### Supplied material
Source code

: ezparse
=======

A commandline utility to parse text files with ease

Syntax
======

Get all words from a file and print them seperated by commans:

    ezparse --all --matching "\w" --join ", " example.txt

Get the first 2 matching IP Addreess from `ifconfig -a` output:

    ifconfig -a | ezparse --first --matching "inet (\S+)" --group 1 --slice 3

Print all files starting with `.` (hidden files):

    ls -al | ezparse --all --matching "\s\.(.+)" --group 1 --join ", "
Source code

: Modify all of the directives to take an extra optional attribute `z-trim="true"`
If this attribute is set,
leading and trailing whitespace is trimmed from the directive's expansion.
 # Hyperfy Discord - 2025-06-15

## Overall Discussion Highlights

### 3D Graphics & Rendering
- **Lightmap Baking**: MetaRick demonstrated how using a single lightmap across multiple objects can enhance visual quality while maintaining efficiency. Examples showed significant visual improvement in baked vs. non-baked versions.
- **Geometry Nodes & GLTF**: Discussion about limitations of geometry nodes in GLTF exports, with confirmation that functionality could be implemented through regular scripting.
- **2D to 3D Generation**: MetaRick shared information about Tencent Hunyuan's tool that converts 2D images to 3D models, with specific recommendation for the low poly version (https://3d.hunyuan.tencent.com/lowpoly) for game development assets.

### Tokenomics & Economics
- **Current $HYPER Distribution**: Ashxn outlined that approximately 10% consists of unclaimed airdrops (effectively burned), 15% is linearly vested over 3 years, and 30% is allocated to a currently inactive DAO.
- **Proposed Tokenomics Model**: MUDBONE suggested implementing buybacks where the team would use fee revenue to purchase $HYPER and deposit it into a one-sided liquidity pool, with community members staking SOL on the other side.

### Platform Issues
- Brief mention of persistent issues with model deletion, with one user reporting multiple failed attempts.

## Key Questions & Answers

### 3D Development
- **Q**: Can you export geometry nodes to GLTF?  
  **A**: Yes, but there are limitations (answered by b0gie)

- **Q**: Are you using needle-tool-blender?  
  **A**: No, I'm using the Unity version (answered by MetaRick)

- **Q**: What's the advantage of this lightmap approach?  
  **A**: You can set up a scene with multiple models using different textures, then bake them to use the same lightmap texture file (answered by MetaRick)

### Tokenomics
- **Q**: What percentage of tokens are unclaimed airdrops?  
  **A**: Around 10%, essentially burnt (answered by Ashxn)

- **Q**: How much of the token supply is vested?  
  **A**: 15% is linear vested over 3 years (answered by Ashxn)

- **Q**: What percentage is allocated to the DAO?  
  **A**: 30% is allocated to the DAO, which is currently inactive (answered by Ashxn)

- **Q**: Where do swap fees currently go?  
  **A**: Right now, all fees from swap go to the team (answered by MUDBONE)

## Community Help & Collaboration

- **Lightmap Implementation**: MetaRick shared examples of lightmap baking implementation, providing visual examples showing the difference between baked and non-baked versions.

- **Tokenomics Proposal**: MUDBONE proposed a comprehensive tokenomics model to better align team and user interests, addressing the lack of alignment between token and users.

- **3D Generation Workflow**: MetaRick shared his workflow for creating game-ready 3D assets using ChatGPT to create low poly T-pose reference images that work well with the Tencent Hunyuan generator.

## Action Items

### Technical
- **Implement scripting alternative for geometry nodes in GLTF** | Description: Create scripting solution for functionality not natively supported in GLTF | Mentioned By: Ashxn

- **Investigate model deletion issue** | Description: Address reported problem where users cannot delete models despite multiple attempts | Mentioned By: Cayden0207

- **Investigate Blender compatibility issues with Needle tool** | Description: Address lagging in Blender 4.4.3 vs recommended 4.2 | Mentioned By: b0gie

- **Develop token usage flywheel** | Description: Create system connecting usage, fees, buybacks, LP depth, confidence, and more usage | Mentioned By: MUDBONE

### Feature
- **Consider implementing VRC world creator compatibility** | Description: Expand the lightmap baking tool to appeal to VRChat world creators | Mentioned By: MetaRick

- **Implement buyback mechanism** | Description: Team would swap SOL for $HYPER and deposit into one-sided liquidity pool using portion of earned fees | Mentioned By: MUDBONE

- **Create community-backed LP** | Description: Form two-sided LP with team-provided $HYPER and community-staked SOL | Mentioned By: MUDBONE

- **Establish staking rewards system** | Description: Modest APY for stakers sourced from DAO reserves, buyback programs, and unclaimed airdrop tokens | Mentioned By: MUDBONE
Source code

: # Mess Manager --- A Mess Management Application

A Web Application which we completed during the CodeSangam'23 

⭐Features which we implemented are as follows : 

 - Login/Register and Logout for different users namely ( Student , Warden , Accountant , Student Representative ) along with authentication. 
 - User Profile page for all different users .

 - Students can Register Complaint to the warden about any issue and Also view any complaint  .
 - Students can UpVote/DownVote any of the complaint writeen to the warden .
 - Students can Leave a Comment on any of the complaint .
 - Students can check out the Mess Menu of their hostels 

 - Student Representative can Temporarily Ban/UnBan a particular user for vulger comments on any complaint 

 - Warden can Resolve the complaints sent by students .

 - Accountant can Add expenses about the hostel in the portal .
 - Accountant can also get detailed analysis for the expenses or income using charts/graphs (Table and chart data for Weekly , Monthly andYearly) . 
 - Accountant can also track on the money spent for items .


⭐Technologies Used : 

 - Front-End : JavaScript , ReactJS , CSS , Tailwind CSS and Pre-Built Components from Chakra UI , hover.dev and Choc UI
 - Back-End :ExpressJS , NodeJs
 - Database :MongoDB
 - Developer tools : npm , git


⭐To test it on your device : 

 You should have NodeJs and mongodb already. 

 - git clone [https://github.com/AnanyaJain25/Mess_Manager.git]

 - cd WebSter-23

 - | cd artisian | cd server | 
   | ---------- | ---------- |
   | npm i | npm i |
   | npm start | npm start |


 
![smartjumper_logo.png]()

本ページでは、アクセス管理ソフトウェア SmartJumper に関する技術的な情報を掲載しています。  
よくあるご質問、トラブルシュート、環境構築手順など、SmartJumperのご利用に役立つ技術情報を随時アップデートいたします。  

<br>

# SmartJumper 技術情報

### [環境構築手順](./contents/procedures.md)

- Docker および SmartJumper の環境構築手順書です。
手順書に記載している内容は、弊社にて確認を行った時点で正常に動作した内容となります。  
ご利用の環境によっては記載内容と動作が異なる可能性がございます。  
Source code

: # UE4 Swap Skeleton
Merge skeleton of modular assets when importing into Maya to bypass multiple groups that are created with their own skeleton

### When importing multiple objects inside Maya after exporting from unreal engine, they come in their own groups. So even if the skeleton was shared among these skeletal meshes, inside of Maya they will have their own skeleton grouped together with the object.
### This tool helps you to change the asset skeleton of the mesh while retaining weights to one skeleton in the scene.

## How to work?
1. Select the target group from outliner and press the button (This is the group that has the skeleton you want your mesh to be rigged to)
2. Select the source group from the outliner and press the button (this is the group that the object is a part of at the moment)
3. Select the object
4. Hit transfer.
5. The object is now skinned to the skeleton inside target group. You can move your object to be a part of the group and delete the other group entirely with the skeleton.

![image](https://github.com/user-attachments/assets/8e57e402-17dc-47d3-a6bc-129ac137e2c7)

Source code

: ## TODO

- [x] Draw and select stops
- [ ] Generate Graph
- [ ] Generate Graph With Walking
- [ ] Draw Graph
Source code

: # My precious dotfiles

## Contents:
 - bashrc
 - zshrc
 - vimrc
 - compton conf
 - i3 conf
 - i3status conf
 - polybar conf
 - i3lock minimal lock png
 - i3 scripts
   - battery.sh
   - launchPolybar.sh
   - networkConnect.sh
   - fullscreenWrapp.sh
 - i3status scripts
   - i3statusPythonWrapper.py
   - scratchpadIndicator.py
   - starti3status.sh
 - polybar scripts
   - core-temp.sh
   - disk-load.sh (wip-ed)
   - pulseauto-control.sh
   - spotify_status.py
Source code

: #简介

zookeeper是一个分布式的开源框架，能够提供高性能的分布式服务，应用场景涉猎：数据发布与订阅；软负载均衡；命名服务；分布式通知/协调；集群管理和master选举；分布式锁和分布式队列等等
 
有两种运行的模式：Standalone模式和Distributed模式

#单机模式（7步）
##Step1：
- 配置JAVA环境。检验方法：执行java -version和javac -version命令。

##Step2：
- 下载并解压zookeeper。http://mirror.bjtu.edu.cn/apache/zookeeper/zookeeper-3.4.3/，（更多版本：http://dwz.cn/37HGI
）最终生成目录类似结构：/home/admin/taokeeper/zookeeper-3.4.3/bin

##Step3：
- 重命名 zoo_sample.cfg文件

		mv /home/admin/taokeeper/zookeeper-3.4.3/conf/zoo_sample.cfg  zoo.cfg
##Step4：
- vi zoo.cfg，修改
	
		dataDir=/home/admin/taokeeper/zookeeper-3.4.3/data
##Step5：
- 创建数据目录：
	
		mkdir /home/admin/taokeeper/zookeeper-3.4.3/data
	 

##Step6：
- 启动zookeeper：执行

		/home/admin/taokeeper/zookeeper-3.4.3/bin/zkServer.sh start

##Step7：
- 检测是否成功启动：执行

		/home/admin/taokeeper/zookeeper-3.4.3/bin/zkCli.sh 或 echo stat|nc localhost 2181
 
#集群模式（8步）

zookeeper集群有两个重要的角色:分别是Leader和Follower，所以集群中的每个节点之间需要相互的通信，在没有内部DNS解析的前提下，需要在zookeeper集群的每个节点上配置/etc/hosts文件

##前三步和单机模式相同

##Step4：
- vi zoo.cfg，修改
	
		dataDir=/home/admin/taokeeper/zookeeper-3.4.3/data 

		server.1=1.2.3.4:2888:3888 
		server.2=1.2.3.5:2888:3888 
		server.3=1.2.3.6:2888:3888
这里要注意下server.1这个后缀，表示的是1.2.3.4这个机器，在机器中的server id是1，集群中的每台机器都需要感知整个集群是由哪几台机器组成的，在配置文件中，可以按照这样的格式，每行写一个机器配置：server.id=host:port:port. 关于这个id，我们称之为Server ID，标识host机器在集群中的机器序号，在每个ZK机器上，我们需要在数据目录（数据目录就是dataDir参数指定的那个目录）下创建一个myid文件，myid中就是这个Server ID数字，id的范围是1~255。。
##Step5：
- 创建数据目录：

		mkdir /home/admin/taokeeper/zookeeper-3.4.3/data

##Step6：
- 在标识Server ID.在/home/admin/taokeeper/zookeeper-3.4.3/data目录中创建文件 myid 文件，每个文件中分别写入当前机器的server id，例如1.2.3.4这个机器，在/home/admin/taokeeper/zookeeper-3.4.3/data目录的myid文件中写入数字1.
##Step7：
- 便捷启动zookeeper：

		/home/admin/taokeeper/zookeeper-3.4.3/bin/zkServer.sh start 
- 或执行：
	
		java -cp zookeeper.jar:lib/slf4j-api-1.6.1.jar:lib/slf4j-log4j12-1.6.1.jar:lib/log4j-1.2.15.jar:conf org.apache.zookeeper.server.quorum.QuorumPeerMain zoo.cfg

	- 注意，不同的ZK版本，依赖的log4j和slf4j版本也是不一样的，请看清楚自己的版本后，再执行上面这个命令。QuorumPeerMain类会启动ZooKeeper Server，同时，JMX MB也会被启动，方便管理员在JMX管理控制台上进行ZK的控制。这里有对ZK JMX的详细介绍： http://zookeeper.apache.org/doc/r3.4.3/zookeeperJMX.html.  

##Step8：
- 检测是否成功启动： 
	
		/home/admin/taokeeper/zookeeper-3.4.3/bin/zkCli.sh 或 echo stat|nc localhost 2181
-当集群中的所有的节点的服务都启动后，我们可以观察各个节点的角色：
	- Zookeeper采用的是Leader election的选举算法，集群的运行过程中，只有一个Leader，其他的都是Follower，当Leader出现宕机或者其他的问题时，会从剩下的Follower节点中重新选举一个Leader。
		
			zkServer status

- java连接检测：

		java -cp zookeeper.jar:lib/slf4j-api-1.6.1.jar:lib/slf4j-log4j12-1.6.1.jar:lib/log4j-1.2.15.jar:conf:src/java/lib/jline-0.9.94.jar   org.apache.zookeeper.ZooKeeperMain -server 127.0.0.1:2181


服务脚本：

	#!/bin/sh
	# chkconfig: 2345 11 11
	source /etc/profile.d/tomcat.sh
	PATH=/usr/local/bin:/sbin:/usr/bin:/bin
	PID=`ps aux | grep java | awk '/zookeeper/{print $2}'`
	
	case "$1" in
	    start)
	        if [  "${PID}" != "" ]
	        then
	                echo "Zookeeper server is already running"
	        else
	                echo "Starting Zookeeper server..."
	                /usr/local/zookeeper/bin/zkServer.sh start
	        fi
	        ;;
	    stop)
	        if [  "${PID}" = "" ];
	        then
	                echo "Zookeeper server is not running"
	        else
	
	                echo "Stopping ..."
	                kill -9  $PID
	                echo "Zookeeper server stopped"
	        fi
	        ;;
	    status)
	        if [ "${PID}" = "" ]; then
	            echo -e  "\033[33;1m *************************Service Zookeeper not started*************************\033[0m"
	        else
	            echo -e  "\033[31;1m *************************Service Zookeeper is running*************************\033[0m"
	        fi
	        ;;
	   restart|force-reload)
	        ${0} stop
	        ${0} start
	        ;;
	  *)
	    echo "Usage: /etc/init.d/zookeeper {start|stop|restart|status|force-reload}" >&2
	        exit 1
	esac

### What is expected
Copy all lines from the data that hold the word "force".

### Result of this task
	   restart|force-reload)
	    echo "Usage: /etc/init.d/zookeeper {start|stop|restart|status|force-reload}" >&2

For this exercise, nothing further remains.